A disease with no symptoms, osteoporosis, affects about 20 per cent of all men and 80 per cent of all women. As the bones gradually become weaker, they are more likely to break from a minor fall or, if left untreated, even from a sneeze. The most common fractures occur in the hip, wrist and spine, although any bone in the body can be affected.
A diagnosis of osteopenia or osteoporosis can be scary, leading some people to stop exercising. The truth is that those with low bone mass should make a point to exercise on a regular basis.
Being active has been shown to not only help prevent osteoporosis, but slow bone loss once it has already begun. Before beginning an exercise programme, it is important to check with your doctor, as the degree of bone loss determines what type of exercise is best.
Physicians can assess bone density and fracture risk by scanning the body with a special X-ray machine. Along with exercise, treatment may include dietary modifications and/or oestrogen replacement therapy.

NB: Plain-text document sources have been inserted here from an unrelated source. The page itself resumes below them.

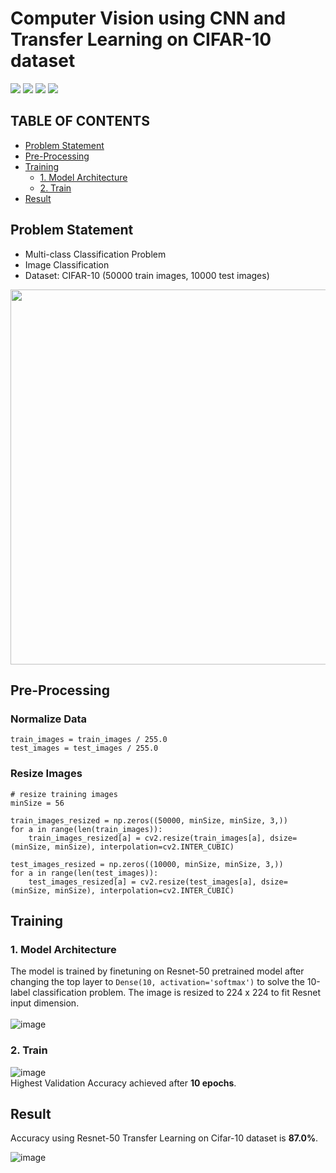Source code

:# Computer Vision using CNN and Transfer Learning on CIFAR-10 dataset

![](https://img.shields.io/badge/Status-Completed-green)
![](https://img.shields.io/badge/Domain-Computer%20Vision-blue)
![](https://img.shields.io/badge/Language-Python-lightgreen)
![](https://img.shields.io/badge/Package-TensorFlow-orange)

## TABLE OF CONTENTS
  - [Problem Statement](#problem-statement)
  - [Pre-Processing](#pre-processing)
  - [Training](#training)
    - [1. Model Architecture](#1-model-architecture)
    - [2. Train](#2-train)
  - [Result](#result)

## Problem Statement
- Multi-class Classification Problem
- Image Classification
- Dataset: CIFAR-10 (50000 train images, 10000 test images) <br>

<img src="https://user-images.githubusercontent.com/99384454/188257303-e909c7c8-f48b-4138-b775-3c1ad74131bb.png" width="600">

## Pre-Processing
### Normalize Data
```
train_images = train_images / 255.0
test_images = test_images / 255.0
```

### Resize Images
```
# resize training images
minSize = 56

train_images_resized = np.zeros((50000, minSize, minSize, 3,))
for a in range(len(train_images)):
    train_images_resized[a] = cv2.resize(train_images[a], dsize=(minSize, minSize), interpolation=cv2.INTER_CUBIC)

test_images_resized = np.zeros((10000, minSize, minSize, 3,))
for a in range(len(test_images)):
    test_images_resized[a] = cv2.resize(test_images[a], dsize=(minSize, minSize), interpolation=cv2.INTER_CUBIC)
```

## Training
### 1. Model Architecture
The model is trained by finetuning on Resnet-50 pretrained model after changing the top layer to `Dense(10, activation='softmax')` to solve the 10-label classification problem. The image is resized to 224 x 224 to fit Resnet input dimension. <br><br>
![image](https://user-images.githubusercontent.com/99384454/188257650-2da42d56-0f4b-4369-8c1a-ccaf4ce28a53.png)

### 2. Train
![image](https://user-images.githubusercontent.com/99384454/188257083-3a331ebb-3044-44bf-8811-6fcbd439dbf8.png) <br>
Highest Validation Accuracy achieved after **10 epochs**.

## Result
Accuracy using Resnet-50 Transfer Learning on Cifar-10 dataset is **87.0%**.

![image](https://user-images.githubusercontent.com/99384454/188257218-929fe6e3-314a-4fa9-9ac5-835b4a702cde.png)



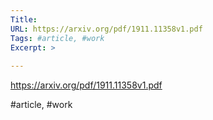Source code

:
 ```yaml
---
Title: 
URL: https://arxiv.org/pdf/1911.11358v1.pdf
Tags: #article, #work
Excerpt: >
    
---
```

https://arxiv.org/pdf/1911.11358v1.pdf

#article, #work

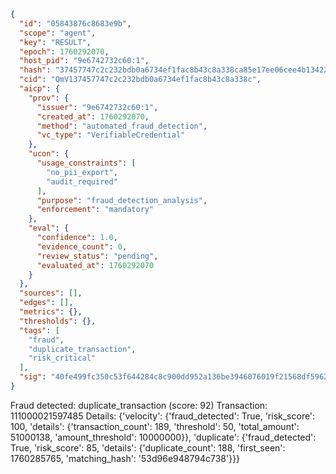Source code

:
 ```json
{
  "id": "05843876c8683e9b",
  "scope": "agent",
  "key": "RESULT",
  "epoch": 1760292070,
  "host_pid": "9e6742732c60:1",
  "hash": "37457747c2c232bdb0a6734ef1fac8b43c8a338ca85e17ee06cee4b134223f68",
  "cid": "QmV137457747c2c232bdb0a6734ef1fac8b43c8a338c",
  "aicp": {
    "prov": {
      "issuer": "9e6742732c60:1",
      "created_at": 1760292070,
      "method": "automated_fraud_detection",
      "vc_type": "VerifiableCredential"
    },
    "ucon": {
      "usage_constraints": [
        "no_pii_export",
        "audit_required"
      ],
      "purpose": "fraud_detection_analysis",
      "enforcement": "mandatory"
    },
    "eval": {
      "confidence": 1.0,
      "evidence_count": 0,
      "review_status": "pending",
      "evaluated_at": 1760292070
    }
  },
  "sources": [],
  "edges": [],
  "metrics": {},
  "thresholds": {},
  "tags": [
    "fraud",
    "duplicate_transaction",
    "risk_critical"
  ],
  "sig": "40fe499fc350c53f644284c8c900dd952a136be3946076019f21568df5962e32"
}
```

Fraud detected: duplicate_transaction (score: 92)
Transaction: 111000021597485
Details: {'velocity': {'fraud_detected': True, 'risk_score': 100, 'details': {'transaction_count': 189, 'threshold': 50, 'total_amount': 51000138, 'amount_threshold': 10000000}}, 'duplicate': {'fraud_detected': True, 'risk_score': 85, 'details': {'duplicate_count': 188, 'first_seen': 1760285765, 'matching_hash': '53d96e948794c738'}}}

The right kind of exercise
To build strength and bone mass, both weight-bearing and resistance training exercises are ideal. Weight-bearing exercises are those that require the bones to fully support your weight against gravity. Examples are walking, jogging, stair climbing, dancing or using an elliptical machine. Non-weight bearing exercises include biking, swimming, water aerobics and rowing. Walking as less as three times a week can benefit the bones.
Resistance training places a stress on the body to increases bone density. Start by lifting light weights, moving in a slow and controlled manner, increasing resistance as you become stronger.
What to avoid
If you have osteoporosis, don’t do:
Aerobics and high-impact activities like running, jumping, tennis.
Activities that involve rounding, bending and twisting of the spine.
Moving the legs sideways or across the body, especially when performed against resistance.
Rowing machines, trampolines.
Any movement that involves pulling on the head and neck.
Some of the risk factors that accelerate the onset of osteoporosis can be controlled. Those that can be controlled are: Sedentary lifestyle, excess intake of protein, sodium, caffeine and/or alcohol, smoking, calcium and Vitamin D deficiencies and taking certain medicines.
Body size (small frame), gender, family history and ethnicity are risk factors that cannot be controlled.Women can lose up to 20 per cent of their bone mass in the five to seven years after menopause, making them more susceptible to osteoporosis. It is never too early to start thinking about bone density.